非効率な状態で業務を行っていると人件費が余計にかかるだけではなく、時間がかかることにより機会を損失する可能性も否定できないでしょう。
できる限り早急に業務を効率化したいところですが、具体的なメリットがわからず、改善施策の実行に踏み出せない方も多いのではないでしょうか。
ここでは、業務効率化の具体的なメリットについて紹介します。業務効率化の必要性を考える一助としてください。
工数が削減されて余裕が生まれる
業務効率化をすることの一番のメリットは、「ムリ」「ムダ」「ムラ」をなくすことで作業に余裕が生まれることにあります。
これまで通常の営業時間に終わらなかった業務が定時で終わるようになり、残業や休日出勤が改善されるでしょう。
また、これまで業務量の多さに忙殺されておざなりになっていた仕事にも手が回るようになり、仕事全体のクオリティアップも期待できます。
人件費を増やさずに利益を増やせる
業務効率化で時間的な余裕が生まれれば、人的資源(人的リソース)を有効活用しやすくなります。
これまで取り組むことが難しかった重要な案件や、新しい取り組みなどに人員を回しやすくなるため、人件費を増やさずに利益率を向上させることも可能になるでしょう。
環境がホワイトになって従業員のモチベーションが上がる
業務効率化は、従業員にとって「働きやすい環境」を整えることにつながります。
日々の業務から「ムリ」「ムダ」「ムラ」がなくなれば、残業や休日出勤が減少するほか、仕事内容に対する肉体的・精神的負担も軽減されるでしょう。
また、ホワイトな労働環境が実現できれば、従業員に時間的・精神的な余裕が生まれるため、仕事へのモチベーション向上も期待できます。
離職率の低減も期待でき、新たな人材を確保し教育するコストの削減にも役立ちます。また、効率的でスマートに仕事ができる会社だという評判が広がれば、より良い人材の確保も容易になるでしょう。
業務効率化のアイデアの出し方
業務効率化にはさまざまな手段がありますが、業務内容や職場の体制などによって、効果的な方法は異なります。

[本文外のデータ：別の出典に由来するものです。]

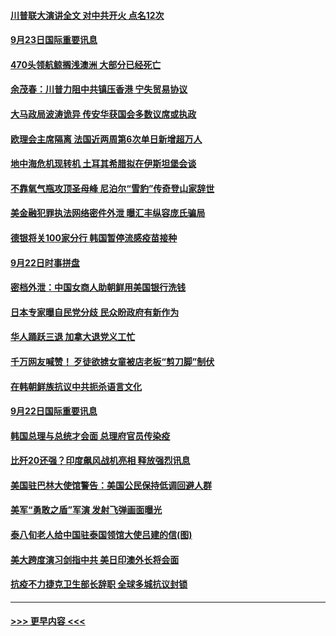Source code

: #### [川普联大演讲全文 对中共开火 点名12次](../pages/prog202/a102945304.md?t=09232151) 
#### [9月23日国际重要讯息](../pages/prog202/a102947324.md?t=09232151) 
#### [470头领航鲸搁浅澳洲 大部分已经死亡](../pages/prog202/a102947230.md?t=09232151) 
#### [余茂春：川普力阻中共镇压香港 宁失贸易协议](../pages/prog202/a102947236.md?t=09232151) 
#### [大马政局波涛诡异 传安华获国会多数议席或执政](../pages/prog202/a102947204.md?t=09232151) 
#### [欧理会主席隔离 法国近两周第6次单日新增超万人](../pages/prog202/a102947152.md?t=09232151) 
#### [地中海危机现转机 土耳其希腊拟在伊斯坦堡会谈](../pages/prog202/a102947115.md?t=09232151) 
#### [不靠氧气瓶攻顶圣母峰 尼泊尔“雪豹”传奇登山家辞世](../pages/prog202/a102947101.md?t=09232151) 
#### [美金融犯罪执法网络密件外泄 曝汇丰纵容庞氏骗局](../pages/prog202/a102946941.md?t=09232151) 
#### [德银将关100家分行 韩国暂停流感疫苗接种](../pages/prog202/a102946756.md?t=09232151) 
#### [9月22日时事拼盘](../pages/prog202/a102946914.md?t=09232151) 
#### [密档外泄：中国女商人助朝鲜用美国银行洗钱](../pages/prog202/a102946856.md?t=09232151) 
#### [日本专家曝自民党分歧 民众盼政府有新作为](../pages/prog202/a102946691.md?t=09232151) 
#### [华人踊跃三退 加拿大退党义工忙](../pages/prog202/a102946683.md?t=09232151) 
#### [千万网友喊赞！ 歹徒欲掳女童被店老板“剪刀脚”制伏](../pages/prog202/a102946431.md?t=09232151) 
#### [在韩朝鲜族抗议中共扼杀语言文化](../pages/prog202/a102946530.md?t=09232151) 
#### [9月22日国际重要讯息](../pages/prog202/a102946500.md?t=09232151) 
#### [韩国总理与总统才会面 总理府官员传染疫](../pages/prog202/a102946358.md?t=09232151) 
#### [比歼20还强？印度飙风战机亮相 释放强烈讯息](../pages/prog202/a102946386.md?t=09232151) 
#### [美国驻巴林大使馆警告：美国公民保持低调回避人群](../pages/prog202/a102946317.md?t=09232151) 
#### [美军“勇敢之盾”军演 发射飞弹画面曝光](../pages/prog202/a102946255.md?t=09232151) 
#### [泰八旬老人给中国驻泰国领馆大使吕建的信(图)](../pages/prog202/a102946228.md?t=09232151) 
#### [美大跨度演习剑指中共 美日印澳外长将会面](../pages/prog202/a102945894.md?t=09232151) 
#### [抗疫不力捷克卫生部长辞职 全球多城抗议封锁](../pages/prog202/a102945941.md?t=09232151) 

----
#### [ >>> 更早内容 <<< ](../indexes/prog202-earlier.md)
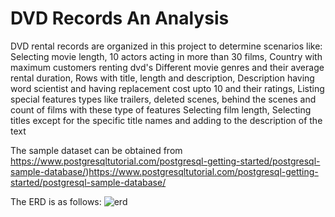 # DVD Records An Analysis
 
DVD rental records are organized in this project to determine scenarios like:
Selecting movie length, 10 actors acting in more than 30 films, Country with maximum customers renting dvd's
Different movie genres and their average rental duration, 
Rows with title, length and description, Description having word scientist and having replacement cost upto 10 and their ratings,
Listing special features types like trailers, deleted scenes, behind the scenes and count of films with these type of features
Selecting film length, Selecting titles except for the specific title names and adding to the description of the text

The sample dataset can be obtained from 
https://www.postgresqltutorial.com/postgresql-getting-started/postgresql-sample-database/)https://www.postgresqltutorial.com/postgresql-getting-started/postgresql-sample-database/

The ERD is as follows:
![erd](https://github.com/arunima777/DVD-Records-An-Analysis/assets/138151351/655ebfa0-dcb9-4335-a603-69d16b55436e)



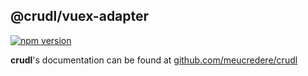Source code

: ## @crudl/vuex-adapter
[![npm version][npm-image]][npm-url]

[npm-image]: https://img.shields.io/npm/v/@crudl/vuex-adapter.svg
[npm-url]: https://npmjs.org/package/@crudl/vuex-adapter

**crudl**'s documentation can be found at [github.com/meucredere/crudl](https://github.com/meucredere/crudl)
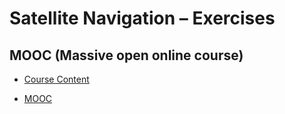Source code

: # Satellite Navigation – Exercises
## MOOC (Massive open online course)
- [Course Content](https://ocw.tudelft.nl/course-exercises/satellite-navigation-exercises/?course_id=7575)

- [MOOC](https://ocw.tudelft.nl/programs/?f_type%5B%5D=112)
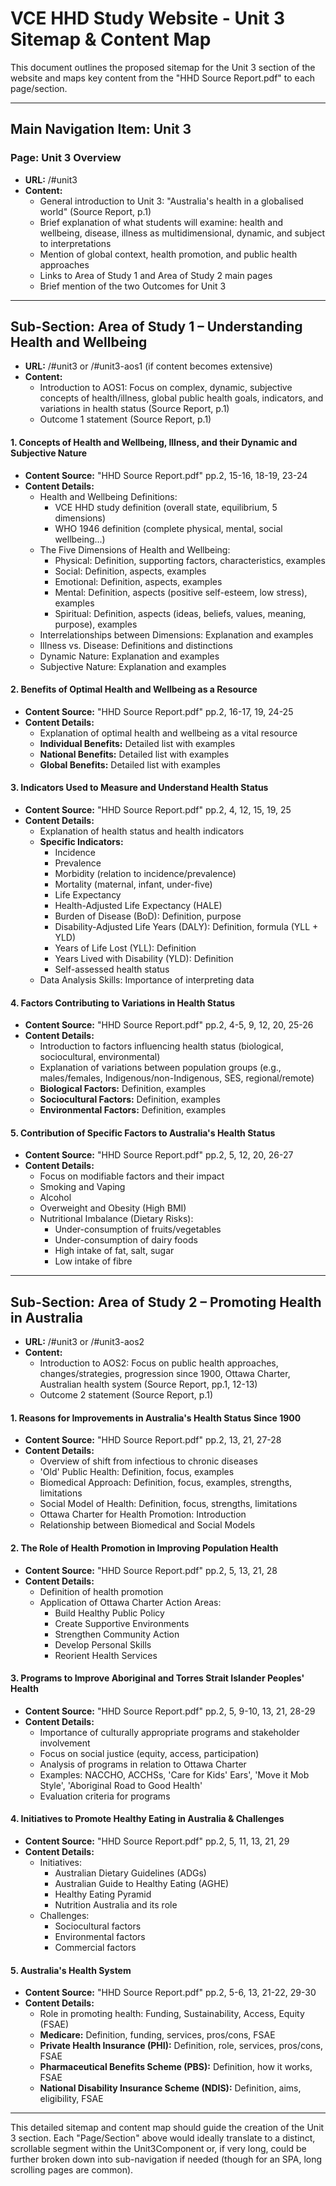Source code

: # VCE HHD Study Website - Unit 3 Sitemap & Content Map

This document outlines the proposed sitemap for the Unit 3 section of the website and maps key content from the "HHD Source Report.pdf" to each page/section.

---

## Main Navigation Item: Unit 3

### Page: Unit 3 Overview
- **URL:** /#unit3
- **Content:**
  - General introduction to Unit 3: "Australia's health in a globalised world" (Source Report, p.1)
  - Brief explanation of what students will examine: health and wellbeing, disease, illness as multidimensional, dynamic, and subject to interpretations
  - Mention of global context, health promotion, and public health approaches
  - Links to Area of Study 1 and Area of Study 2 main pages
  - Brief mention of the two Outcomes for Unit 3

---

## Sub-Section: Area of Study 1 – Understanding Health and Wellbeing
- **URL:** /#unit3 or /#unit3-aos1 (if content becomes extensive)
- **Content:**
  - Introduction to AOS1: Focus on complex, dynamic, subjective concepts of health/illness, global public health goals, indicators, and variations in health status (Source Report, p.1)
  - Outcome 1 statement (Source Report, p.1)

#### 1. Concepts of Health and Wellbeing, Illness, and their Dynamic and Subjective Nature
- **Content Source:** "HHD Source Report.pdf" pp.2, 15-16, 18-19, 23-24
- **Content Details:**
  - Health and Wellbeing Definitions:
    - VCE HHD study definition (overall state, equilibrium, 5 dimensions)
    - WHO 1946 definition (complete physical, mental, social wellbeing...)
  - The Five Dimensions of Health and Wellbeing:
    - Physical: Definition, supporting factors, characteristics, examples
    - Social: Definition, aspects, examples
    - Emotional: Definition, aspects, examples
    - Mental: Definition, aspects (positive self-esteem, low stress), examples
    - Spiritual: Definition, aspects (ideas, beliefs, values, meaning, purpose), examples
  - Interrelationships between Dimensions: Explanation and examples
  - Illness vs. Disease: Definitions and distinctions
  - Dynamic Nature: Explanation and examples
  - Subjective Nature: Explanation and examples

#### 2. Benefits of Optimal Health and Wellbeing as a Resource
- **Content Source:** "HHD Source Report.pdf" pp.2, 16-17, 19, 24-25
- **Content Details:**
  - Explanation of optimal health and wellbeing as a vital resource
  - **Individual Benefits:** Detailed list with examples
  - **National Benefits:** Detailed list with examples
  - **Global Benefits:** Detailed list with examples

#### 3. Indicators Used to Measure and Understand Health Status
- **Content Source:** "HHD Source Report.pdf" pp.2, 4, 12, 15, 19, 25
- **Content Details:**
  - Explanation of health status and health indicators
  - **Specific Indicators:**
    - Incidence
    - Prevalence
    - Morbidity (relation to incidence/prevalence)
    - Mortality (maternal, infant, under-five)
    - Life Expectancy
    - Health-Adjusted Life Expectancy (HALE)
    - Burden of Disease (BoD): Definition, purpose
    - Disability-Adjusted Life Years (DALY): Definition, formula (YLL + YLD)
    - Years of Life Lost (YLL): Definition
    - Years Lived with Disability (YLD): Definition
    - Self-assessed health status
  - Data Analysis Skills: Importance of interpreting data

#### 4. Factors Contributing to Variations in Health Status
- **Content Source:** "HHD Source Report.pdf" pp.2, 4-5, 9, 12, 20, 25-26
- **Content Details:**
  - Introduction to factors influencing health status (biological, sociocultural, environmental)
  - Explanation of variations between population groups (e.g., males/females, Indigenous/non-Indigenous, SES, regional/remote)
  - **Biological Factors:** Definition, examples
  - **Sociocultural Factors:** Definition, examples
  - **Environmental Factors:** Definition, examples

#### 5. Contribution of Specific Factors to Australia's Health Status
- **Content Source:** "HHD Source Report.pdf" pp.2, 5, 12, 20, 26-27
- **Content Details:**
  - Focus on modifiable factors and their impact
  - Smoking and Vaping
  - Alcohol
  - Overweight and Obesity (High BMI)
  - Nutritional Imbalance (Dietary Risks):
    - Under-consumption of fruits/vegetables
    - Under-consumption of dairy foods
    - High intake of fat, salt, sugar
    - Low intake of fibre

---

## Sub-Section: Area of Study 2 – Promoting Health in Australia
- **URL:** /#unit3 or /#unit3-aos2
- **Content:**
  - Introduction to AOS2: Focus on public health approaches, changes/strategies, progression since 1900, Ottawa Charter, Australian health system (Source Report, pp.1, 12-13)
  - Outcome 2 statement (Source Report, p.1)

#### 1. Reasons for Improvements in Australia's Health Status Since 1900
- **Content Source:** "HHD Source Report.pdf" pp.2, 13, 21, 27-28
- **Content Details:**
  - Overview of shift from infectious to chronic diseases
  - 'Old' Public Health: Definition, focus, examples
  - Biomedical Approach: Definition, focus, examples, strengths, limitations
  - Social Model of Health: Definition, focus, strengths, limitations
  - Ottawa Charter for Health Promotion: Introduction
  - Relationship between Biomedical and Social Models

#### 2. The Role of Health Promotion in Improving Population Health
- **Content Source:** "HHD Source Report.pdf" pp.2, 5, 13, 21, 28
- **Content Details:**
  - Definition of health promotion
  - Application of Ottawa Charter Action Areas:
    - Build Healthy Public Policy
    - Create Supportive Environments
    - Strengthen Community Action
    - Develop Personal Skills
    - Reorient Health Services

#### 3. Programs to Improve Aboriginal and Torres Strait Islander Peoples' Health
- **Content Source:** "HHD Source Report.pdf" pp.2, 5, 9-10, 13, 21, 28-29
- **Content Details:**
  - Importance of culturally appropriate programs and stakeholder involvement
  - Focus on social justice (equity, access, participation)
  - Analysis of programs in relation to Ottawa Charter
  - Examples: NACCHO, ACCHSs, 'Care for Kids' Ears', 'Move it Mob Style', 'Aboriginal Road to Good Health'
  - Evaluation criteria for programs

#### 4. Initiatives to Promote Healthy Eating in Australia & Challenges
- **Content Source:** "HHD Source Report.pdf" pp.2, 5, 11, 13, 21, 29
- **Content Details:**
  - Initiatives:
    - Australian Dietary Guidelines (ADGs)
    - Australian Guide to Healthy Eating (AGHE)
    - Healthy Eating Pyramid
    - Nutrition Australia and its role
  - Challenges:
    - Sociocultural factors
    - Environmental factors
    - Commercial factors

#### 5. Australia's Health System
- **Content Source:** "HHD Source Report.pdf" pp.2, 5-6, 13, 21-22, 29-30
- **Content Details:**
  - Role in promoting health: Funding, Sustainability, Access, Equity (FSAE)
  - **Medicare:** Definition, funding, services, pros/cons, FSAE
  - **Private Health Insurance (PHI):** Definition, role, services, pros/cons, FSAE
  - **Pharmaceutical Benefits Scheme (PBS):** Definition, how it works, FSAE
  - **National Disability Insurance Scheme (NDIS):** Definition, aims, eligibility, FSAE

---

This detailed sitemap and content map should guide the creation of the Unit 3 section. Each "Page/Section" above would ideally translate to a distinct, scrollable segment within the Unit3Component or, if very long, could be further broken down into sub-navigation if needed (though for an SPA, long scrolling pages are common).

業務効率化のために行う作業自体が無意味なものにならないよう、まずは組織の現状を把握した上で、求められるものを見極めることが大切です。
ここからは、業務効率化や業務改善につながるアイデアを紹介しましょう。
なくせる業務を探す
まず現状の業務内容を確認し、それぞれの工数を把握しましょう。可視化することで、業務の「ムリ」「ムダ」「ムラ」が見えやすくなります。
その中で、「明らかにムダだ」と思われる業務や工程はなくしてもいいでしょう。もしもの場合に備えて万全の準備を行うよりも、本当に必要な業務に絞って集中する方が生産的です。
今まで続けてきた業務を減らすことに不安を感じる場合は、「本当にこの工程は必要なのだろうか」「この業務は何につながるのだろうか」といった、客観的な視点で業務を洗い出すのがおすすめです。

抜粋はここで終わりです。